YOUR INSTRUCTIONS: Only a number is wanted: how many lines in these records contain the word "general"?
»»
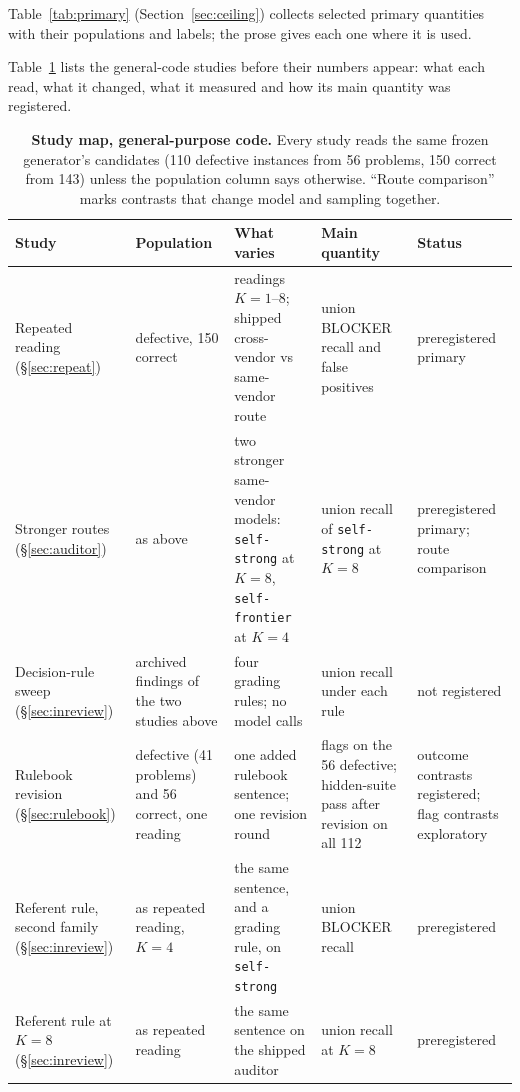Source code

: Table~\ref{tab:primary} (Section~\ref{sec:ceiling}) collects selected primary quantities with their populations and labels;
the prose gives each one where it is used.

Table~\ref{tab:studymap} lists the general-code studies before their numbers appear: what each read,
what it changed, what it measured and how its main quantity was registered.

\begin{table}[t]
\centering\footnotesize
\caption{\textbf{Study map, general-purpose code.} Every study reads the same frozen generator's
candidates (110 defective instances from 56 problems, 150 correct from 143) unless the population
column says otherwise. ``Route comparison'' marks contrasts that change model and sampling
together.}
\label{tab:studymap}
\begin{tabular}{@{}>{\raggedright\arraybackslash}p{2.8cm}>{\raggedright\arraybackslash}p{3.1cm}>{\raggedright\arraybackslash}p{3.5cm}>{\raggedright\arraybackslash}p{3.0cm}>{\raggedright\arraybackslash}p{2.9cm}@{}}
\toprule
Study & Population & What varies & Main quantity & Status \\
\midrule
Repeated reading (\S\ref{sec:repeat}) & 110 defective, 150 correct & readings $K=1$--8; shipped cross-vendor vs same-vendor route & union BLOCKER recall and false positives & preregistered primary \\
Stronger routes (\S\ref{sec:auditor}) & as above & two stronger same-vendor models: \texttt{self-strong} at $K=8$, \texttt{self-frontier} at $K=4$ & union recall of \texttt{self-strong} at $K=8$ & preregistered primary; route comparison \\
Decision-rule sweep (\S\ref{sec:inreview}) & archived findings of the two studies above & four grading rules; no model calls & union recall under each rule & not registered \\
Rulebook revision (\S\ref{sec:rulebook}) & 56 defective (41 problems) and 56 correct, one reading & one added rulebook sentence; one revision round & flags on the 56 defective; hidden-suite pass after revision on all 112 & outcome contrasts registered; flag contrasts exploratory \\
Referent rule, second family (\S\ref{sec:inreview}) & as repeated reading, $K=4$ & the same sentence, and a grading rule, on \texttt{self-strong} & union BLOCKER recall & preregistered \\
Referent rule at $K=8$ (\S\ref{sec:inreview}) & as repeated reading & the same sentence on the shipped auditor & union recall at $K=8$ & preregistered \\

\end{tabular}
\end{table}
««
SOLUTION TO THIS EXERCISE: 2